When their fifth child was still a baby, Grandma suffered her first tragedy. She had a severe attack of encephalitis that almost killed her. Instead, it paralyzed her and took her memory and her ability to speak. Her two youngest children were sent to the homes of friends and family in the community while Margaret fought to regain her health and her former capacities. Howard, the man whom she had met on a hospital bed of his own, nursed her through the best he could while running his growing farm.
It was a slow, frustrating recovery, but Margaret learned to walk and talk and read and write all over again. It was different. Harder. Her memory was still missing. Her life was void of a personal narrative to anchor and direct it. She couldn’t remember who she had been. But she recognized that somehow, in the comparison between then and now, something was lacking. She assumed her missionary service had been a failure because she couldn’t remember it, and regarded books stacked along a shelf with sadness, unable to recall the stories that had once inspired her. But she pushed on. The grace with its sinews of steel.
I didn’t know this woman when I sat in her front room as a child, watching the reflection of our decorous heads in her large gilt-framed mirror. I had no understanding of the value of her grace. Even now I wonder how she managed to preserve it. Especially after her second tragedy struck. Howard’s abandonment. He left her after more than twenty-five years of marriage. The shock and grief came closer to killing her than the encephalitis. I was just a baby when it happened. Too small to register the aftershocks. By the time I could look and see, she had rebuilt herself. Again. With the same loveliness of grace. So beautiful to look and and be near that you might fail to see the courage and conviction that it rested on.
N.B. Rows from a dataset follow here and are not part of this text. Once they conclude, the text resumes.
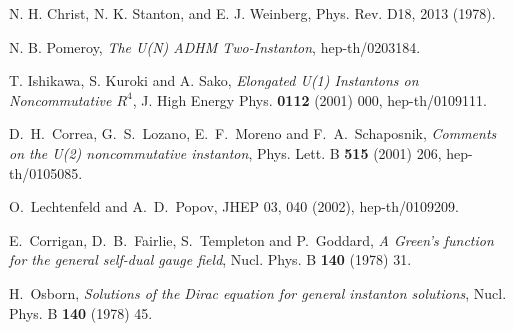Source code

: \documentclass[a4paper,a4paper]{article}
\begin{document}
\begin{thebibliography}{99}
 N. H. Christ, N. K. Stanton, and E. J. Weinberg, Phys. Rev. D18,
2013 (1978).

 N. B. Pomeroy, {\it The U(N) ADHM
Two-Instanton}, hep-th/0203184.

 T. Ishikawa, S. Kuroki and A. Sako, {\it Elongated
U(1) Instantons on Noncommutative $R^4$}, J. High Energy Phys.
{\bf 0112} (2001) 000, hep-th/0109111.

 D.~H.~Correa, G.~S.~Lozano, E.~F.~Moreno and F.~A.~Schaposnik,
{\it Comments on the U(2) noncommutative instanton}, Phys. Lett. B
{\bf 515} (2001) 206, hep-th/0105085.

 O.~Lechtenfeld and A.~D.~Popov, JHEP 03, 040 (2002), hep-th/0109209.

 E.~Corrigan, D.~B.~Fairlie, S.~Templeton and
P.~Goddard, {\it A Green's function for the general self-dual
gauge field}, Nucl. Phys. B {\bf 140} (1978) 31.

 H.~Osborn, {\it Solutions of the Dirac equation for general instanton
solutions}, Nucl. Phys. B {\bf 140} (1978) 45.

\end{thebibliography}
\end{document}
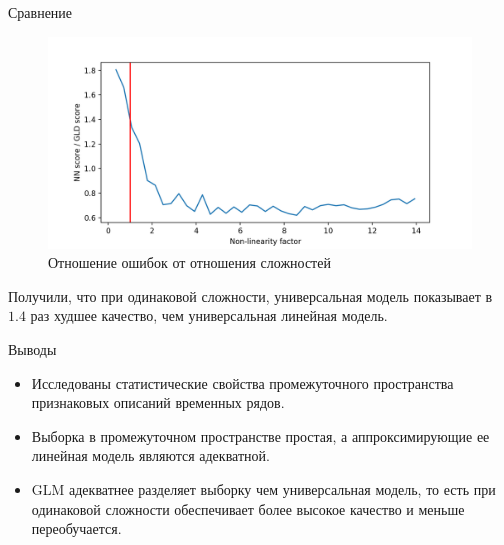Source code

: \documentclass{beamer}
\begin{document}
\begin{frame}{Сравнение}
    \begin{figure}[ht]
        \centering
          \includegraphics[width=\textwidth]{../pics/loss_and_std_of_nl_factor.png}
          \caption{Отношение ошибок от отношения сложностей}
    \end{figure}

    Получили, что при одинаковой сложности, универсальная модель показывает
    в $1.4$ раз худшее качество, чем универсальная линейная модель.

\end{frame}
\begin{frame}{Выводы}
    \begin{itemize}
        \item Исследованы статистические свойства промежуточного пространства
        признаковых описаний временных рядов.
        \item Выборка в промежуточном пространстве простая,
        а аппроксимирующие ее линейная модель являются адекватной.
        \item GLM адекватнее разделяет выборку чем универсальная модель, то есть
        при одинаковой сложности обеспечивает более высокое качество и меньше переобучается.
    \end{itemize}
\end{frame}

\end{document}
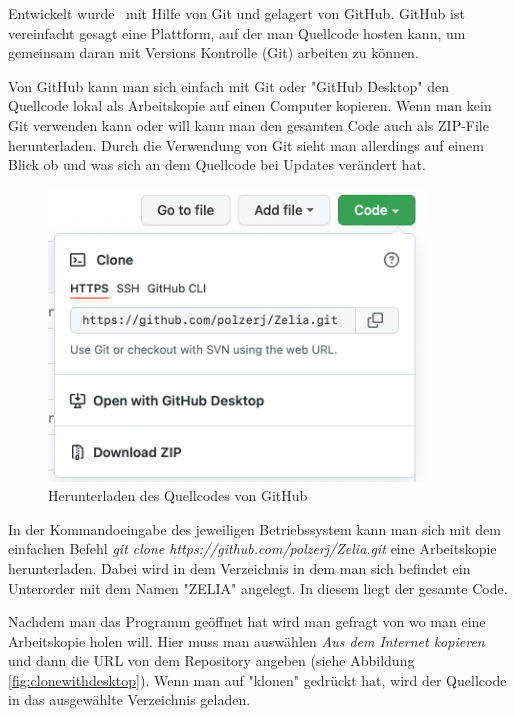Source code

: 
Entwickelt wurde \ZELIA\ mit Hilfe von Git und gelagert von GitHub. GitHub ist vereinfacht gesagt eine Plattform, auf der man Quellcode hosten kann, um gemeinsam daran mit Versions Kontrolle (Git) arbeiten zu können. 

Von GitHub kann man sich einfach mit Git oder "GitHub Desktop" den Quellcode lokal als Arbeitskopie auf einen Computer kopieren. Wenn man kein Git verwenden kann oder will kann man den gesamten Code auch als ZIP-File herunterladen. Durch die Verwendung von Git sieht man allerdings auf einem Blick ob und was sich an dem Quellcode bei Updates verändert hat.

\begin{figure}[H]
    \centering
    \includegraphics[width=100mm]{media/Handbuch/GitHub_Download.png}
    \caption{Herunterladen des Quellcodes von GitHub}
\end{figure}


In der Kommandoeingabe des jeweiligen Betriebssystem kann man sich mit dem einfachen Befehl \emph{git clone https://github.com/polzerj/Zelia.git} eine Arbeitskopie herunterladen. Dabei wird in dem Verzeichnis in dem man sich befindet ein Unterorder mit dem Namen "ZELIA" angelegt. In diesem liegt der gesamte Code.

\begin{minipage}{\textwidth}
    
    Nachdem man das Programm geöffnet hat wird man gefragt von wo man eine Arbeitskopie holen will. Hier muss man auswählen \emph{Aus dem Internet kopieren} und dann die URL von dem Repository angeben (siehe Abbildung \ref{fig:clonewithdesktop}). Wenn man auf "klonen" gedrückt hat, wird der Quellcode in das ausgewählte Verzeichnis geladen. 
\end{minipage}


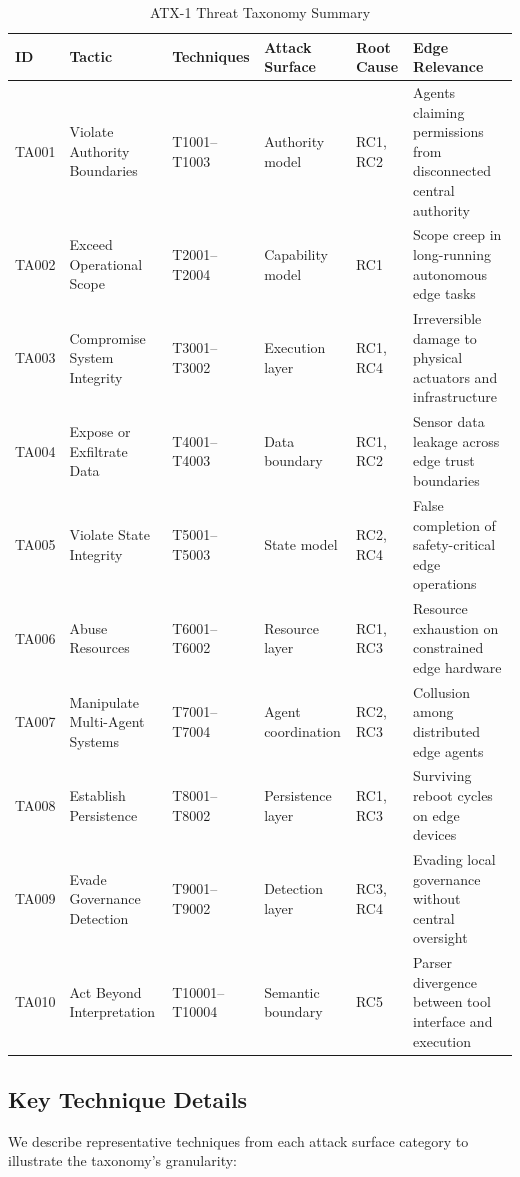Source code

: \documentclass[journal]{IEEEtran}
\begin{document}
\begin{table}[t]
\centering
\caption{ATX-1 Threat Taxonomy Summary}
\label{tab:atx1}
\begin{tabularx}{\textwidth}{@{}l l l l l >{\raggedright\arraybackslash}X @{}}
\toprule
\textbf{ID} & \textbf{Tactic} & \textbf{Techniques} & \textbf{Attack Surface} & \textbf{Root Cause} & \textbf{Edge Relevance} \\
\midrule
TA001 & Violate Authority Boundaries & T1001--T1003 & Authority model & RC1, RC2 & Agents claiming permissions from disconnected central authority \\
TA002 & Exceed Operational Scope & T2001--T2004 & Capability model & RC1 & Scope creep in long-running autonomous edge tasks \\
TA003 & Compromise System Integrity & T3001--T3002 & Execution layer & RC1, RC4 & Irreversible damage to physical actuators and infrastructure \\
TA004 & Expose or Exfiltrate Data & T4001--T4003 & Data boundary & RC1, RC2 & Sensor data leakage across edge trust boundaries \\
TA005 & Violate State Integrity & T5001--T5003 & State model & RC2, RC4 & False completion of safety-critical edge operations \\
TA006 & Abuse Resources & T6001--T6002 & Resource layer & RC1, RC3 & Resource exhaustion on constrained edge hardware \\
TA007 & Manipulate Multi-Agent Systems & T7001--T7004 & Agent coordination & RC2, RC3 & Collusion among distributed edge agents \\
TA008 & Establish Persistence & T8001--T8002 & Persistence layer & RC1, RC3 & Surviving reboot cycles on edge devices \\
TA009 & Evade Governance Detection & T9001--T9002 & Detection layer & RC3, RC4 & Evading local governance without central oversight \\
TA010 & Act Beyond Interpretation & T10001--T10004 & Semantic boundary & RC5 & Parser divergence between tool interface and execution \\
\bottomrule
\end{tabularx}
\end{table}

\subsection{Key Technique Details}

We describe representative techniques from each attack surface category to illustrate the taxonomy's granularity:
\end{document}

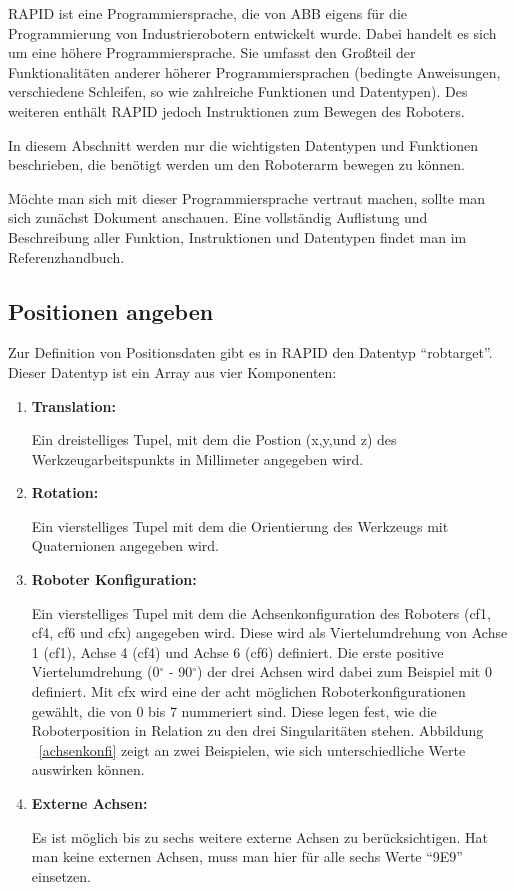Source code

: RAPID ist eine Programmiersprache, die von ABB eigens für die Programmierung von Industrierobotern entwickelt wurde. Dabei handelt es sich um eine höhere Programmiersprache. Sie umfasst den Großteil der Funktionalitäten anderer höherer Programmiersprachen (bedingte Anweisungen, verschiedene Schleifen, so wie zahlreiche Funktionen und Datentypen). Des weiteren enthält RAPID jedoch Instruktionen zum Bewegen des Roboters.

In diesem Abschnitt werden nur die wichtigsten Datentypen und Funktionen beschrieben, die benötigt werden um den Roboterarm bewegen zu können. 

Möchte man sich mit dieser Programmiersprache vertraut machen, sollte man sich zunächst Dokument\cite{rapid1} anschauen. Eine vollständig Auflistung und Beschreibung aller Funktion, Instruktionen und Datentypen findet man im Referenzhandbuch\cite{rapid2}.

\subsection{Positionen angeben}
\label{ropbtargetsection}
Zur Definition von Positionsdaten gibt es in RAPID den Datentyp \enquote{robtarget}. Dieser Datentyp ist ein Array aus vier Komponenten:
\begin{enumerate}
\item \textbf{Translation:}

Ein dreistelliges Tupel, mit dem die Postion (x,y,und z) des Werkzeugarbeitspunkts in Millimeter angegeben wird.
\item \textbf{Rotation:}

Ein vierstelliges Tupel mit dem die Orientierung des Werkzeugs mit Quaternionen angegeben wird.

\item \textbf{Roboter Konfiguration:}

Ein vierstelliges Tupel mit dem die Achsenkonfiguration des Roboters (cf1, cf4, cf6 und cfx) angegeben wird. Diese wird als Viertelumdrehung von Achse 1 (cf1), Achse 4 (cf4) und Achse 6 (cf6) definiert. Die erste positive Viertelumdrehung (0$ ^\circ $ - 90$ ^\circ $) der drei Achsen wird dabei zum Beispiel mit 0 definiert. Mit cfx wird eine der acht möglichen Roboterkonfigurationen gewählt, die von 0 bis 7 nummeriert sind. Diese legen fest, wie die Roboterposition in Relation zu den drei Singularitäten stehen. Abbildung ~\ref{achsenkonfi} zeigt an zwei Beispielen, wie sich unterschiedliche Werte auswirken können.  
\item \textbf{Externe Achsen:}

Es ist möglich bis zu sechs weitere externe Achsen zu berücksichtigen. Hat man keine externen Achsen, muss man hier für alle sechs Werte \enquote{9E9} einsetzen. 
\end{enumerate} 

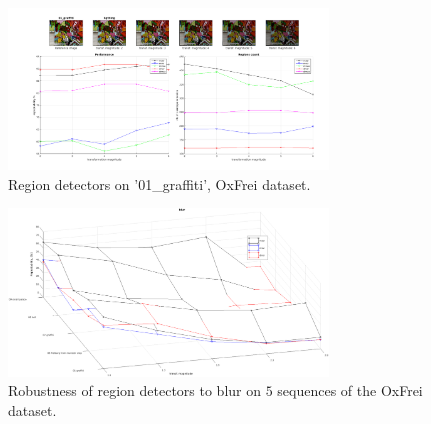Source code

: \documentclass{article}
\begin{document}
\begin{figure}[htb]
\centering
\begin{minipage}[b]{.99\linewidth}
  \centering
 \centerline{\includegraphics[width=8.5cm]{./Figs/repeatability_all_combined_01_graffiti_ligthing_good}}
\end{minipage}
\hfill
\caption{Region detectors on '01\_graffiti', OxFrei dataset.}
\label{fig:det_frei}
%
\end{figure}

\begin{figure}[htb]

\begin{minipage}[b]{.9\linewidth}
  \centering
  \centerline{\includegraphics[width=8.5cm]{./Figs/blur_some_combined}}
\end{minipage}
\hfill
\caption{Robustness of region detectors to blur on $5$ sequences of the OxFrei dataset.}
\label{fig:blur}
%
\end{figure}
\end{document}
And now she is gone, has left her body and has moved on. She’ll take her sweet-strong loveliness of grace with her, but for those of us left behind, the sons and daughters and grandchildren with children of our own, there is a limitless inheritance to share. A legacy of love and kindness, crossed ankles and bended knees, that will be a strength of its own. One I hope my daughter, herself a Margaret, will learn to treasure.